Pat Lowrey "Paddy"

Personal information
- Full name: Patrick Lowrey
- Date of birth: 11 October 1950 (age 75)
- Place of birth: Newcastle, England
- Height: 5 ft 8 in (1.73 m)
- Position: Forward

Senior career*
- Years: Team / Apps / (Gls)
- 1966–1967: Newcastle United / 0 / (0)
- 1967–1972: Sunderland / 15 / (3)
- 1972–1975: Royale Union Saint-Gilloise / 71 / (14)
- 1975–1976: Darlington / 20 / (2)
- 1976–1977: Workington / 15 / (3)
- 1977: Western Suburbs / 6 / (1)
- 1977: Mooroolbark / 17 / (4)
- 1978–1979: Croydon City / 31 / (16)

= Pat Lowrey =

English footballer

Patrick Lowrey (born 11 October 1950) was an English professional footballer who played as a forward for Sunderland. winning the FA youth cup with them in 1969 and scoring a hat trick in the second leg of the Final verses West Bromwich Albion in the process.
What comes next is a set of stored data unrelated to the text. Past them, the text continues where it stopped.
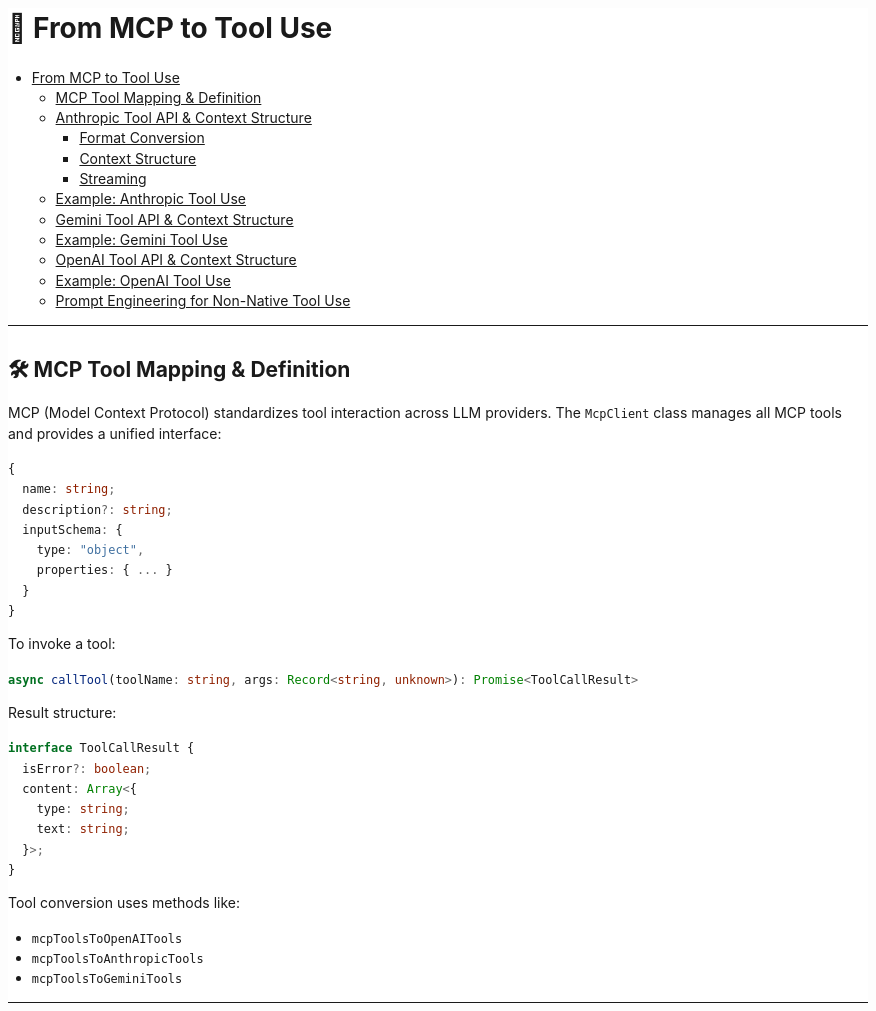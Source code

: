 # 🔁 From MCP to Tool Use

- [From MCP to Tool Use](#from-mcp-to-tool-use)
  - [MCP Tool Mapping & Definition](#mcp-tool-mapping--definition)
  - [Anthropic Tool API & Context Structure](#anthropic-tool-api--context-structure)
    - [Format Conversion](#format-conversion)
    - [Context Structure](#context-structure)
    - [Streaming](#streaming)
  - [Example: Anthropic Tool Use](#example-anthropic-tool-use)
  - [Gemini Tool API & Context Structure](#gemini-tool-api--context-structure)
  - [Example: Gemini Tool Use](#example-gemini-tool-use)
  - [OpenAI Tool API & Context Structure](#openai-tool-api--context-structure)
  - [Example: OpenAI Tool Use](#example-openai-tool-use)
  - [Prompt Engineering for Non-Native Tool Use](#prompt-engineering-for-non-native-tool-use)

---

## 🛠 MCP Tool Mapping & Definition

MCP (Model Context Protocol) standardizes tool interaction across LLM providers. The `McpClient` class manages all MCP tools and provides a unified interface:

```ts
{
  name: string;
  description?: string;
  inputSchema: {
    type: "object",
    properties: { ... }
  }
}
```

To invoke a tool:
```ts
async callTool(toolName: string, args: Record<string, unknown>): Promise<ToolCallResult>
```

Result structure:
```ts
interface ToolCallResult {
  isError?: boolean;
  content: Array<{
    type: string;
    text: string;
  }>;
}
```

Tool conversion uses methods like:
- `mcpToolsToOpenAITools`
- `mcpToolsToAnthropicTools`
- `mcpToolsToGeminiTools`

---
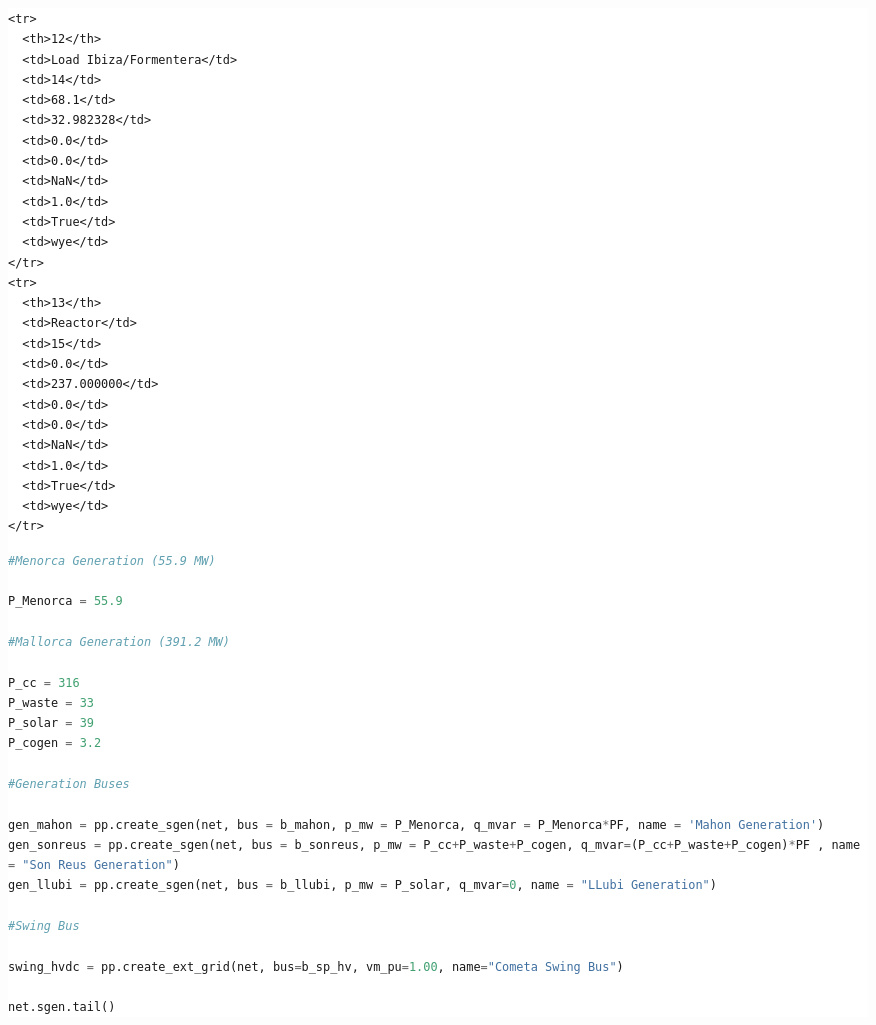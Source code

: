     <tr>
      <th>12</th>
      <td>Load Ibiza/Formentera</td>
      <td>14</td>
      <td>68.1</td>
      <td>32.982328</td>
      <td>0.0</td>
      <td>0.0</td>
      <td>NaN</td>
      <td>1.0</td>
      <td>True</td>
      <td>wye</td>
    </tr>
    <tr>
      <th>13</th>
      <td>Reactor</td>
      <td>15</td>
      <td>0.0</td>
      <td>237.000000</td>
      <td>0.0</td>
      <td>0.0</td>
      <td>NaN</td>
      <td>1.0</td>
      <td>True</td>
      <td>wye</td>
    </tr>
  </tbody>
</table>
</div>




```python
#Menorca Generation (55.9 MW)

P_Menorca = 55.9

#Mallorca Generation (391.2 MW)

P_cc = 316
P_waste = 33
P_solar = 39
P_cogen = 3.2

#Generation Buses

gen_mahon = pp.create_sgen(net, bus = b_mahon, p_mw = P_Menorca, q_mvar = P_Menorca*PF, name = 'Mahon Generation')
gen_sonreus = pp.create_sgen(net, bus = b_sonreus, p_mw = P_cc+P_waste+P_cogen, q_mvar=(P_cc+P_waste+P_cogen)*PF , name = "Son Reus Generation")
gen_llubi = pp.create_sgen(net, bus = b_llubi, p_mw = P_solar, q_mvar=0, name = "LLubi Generation")

#Swing Bus

swing_hvdc = pp.create_ext_grid(net, bus=b_sp_hv, vm_pu=1.00, name="Cometa Swing Bus")

net.sgen.tail()
```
Paddy signed apprentice professional forms for Newcastle United aged 15 on 27 May 1966 just hours after having left Rutherford Grammar school. United scouts Temple Lisle and Tommy Jordan had to fight off West Bromwich Albion, Chelsea, Sheffield United, Sunderland, Leeds United, Coventry, Birmingham Preston and Blackburn to land Lowrey

Lowrey played in the Australian National Soccer League in the 1977 season for Mooroolbark and Western Suburbs.